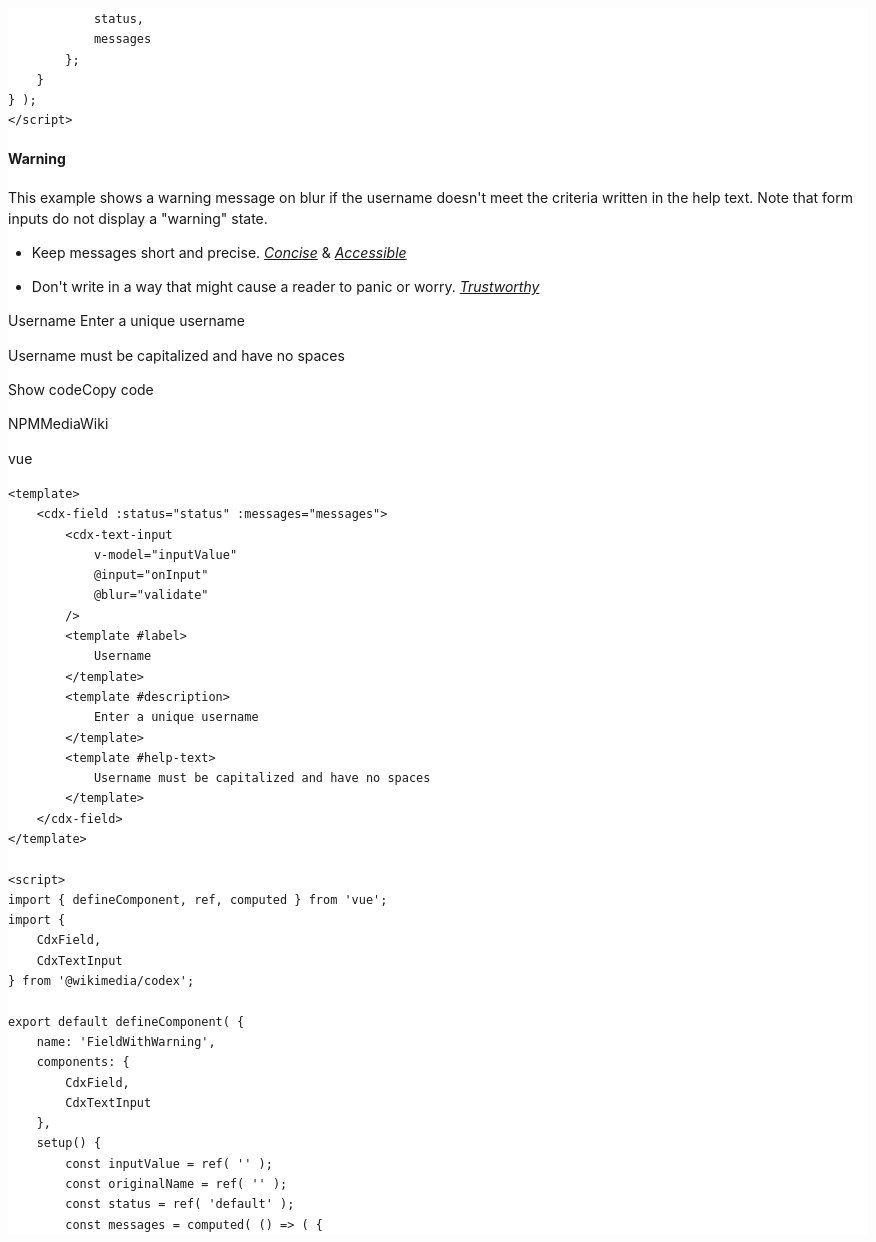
 ```
			status,
			messages
		};
	}
} );
</script>
```

#### Warning [​](#warning)

This example shows a warning message on blur if the username doesn't meet the criteria written in the help text. Note that form inputs do not display a "warning" state.

*   Keep messages short and precise. [_Concise_](./../../style-guide/writing-for-copy.html#is-this-concise) & [_Accessible_](./../../style-guide/writing-for-copy.html#is-this-accessible)
    
*   Don't write in a way that might cause a reader to panic or worry. [_Trustworthy_](./../../style-guide/writing-for-copy.html#is-this-trustworthy)
    

Username Enter a unique username

Username must be capitalized and have no spaces

Show codeCopy code

NPMMediaWiki

vue

```
<template>
	<cdx-field :status="status" :messages="messages">
		<cdx-text-input
			v-model="inputValue"
			@input="onInput"
			@blur="validate"
		/>
		<template #label>
			Username
		</template>
		<template #description>
			Enter a unique username
		</template>
		<template #help-text>
			Username must be capitalized and have no spaces
		</template>
	</cdx-field>
</template>

<script>
import { defineComponent, ref, computed } from 'vue';
import {
	CdxField,
	CdxTextInput
} from '@wikimedia/codex';

export default defineComponent( {
	name: 'FieldWithWarning',
	components: {
		CdxField,
		CdxTextInput
	},
	setup() {
		const inputValue = ref( '' );
		const originalName = ref( '' );
		const status = ref( 'default' );
		const messages = computed( () => ( {
```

TASK DIRECTIONS: Transcribe exactly, and only, the lines from the one holding "Username Enter a unique username" through the final line of the listing.

EXPECTED ANSWER:
Username Enter a unique username

Username must be capitalized and have no spaces

Show codeCopy code

NPMMediaWiki

vue

```
<template>
	<cdx-field :status="status" :messages="messages">
		<cdx-text-input
			v-model="inputValue"
			@input="onInput"
			@blur="validate"
		/>
		<template #label>
			Username
		</template>
		<template #description>
			Enter a unique username
		</template>
		<template #help-text>
			Username must be capitalized and have no spaces
		</template>
	</cdx-field>
</template>

<script>
import { defineComponent, ref, computed } from 'vue';
import {
	CdxField,
	CdxTextInput
} from '@wikimedia/codex';

export default defineComponent( {
	name: 'FieldWithWarning',
	components: {
		CdxField,
		CdxTextInput
	},
	setup() {
		const inputValue = ref( '' );
		const originalName = ref( '' );
		const status = ref( 'default' );
		const messages = computed( () => ( {
```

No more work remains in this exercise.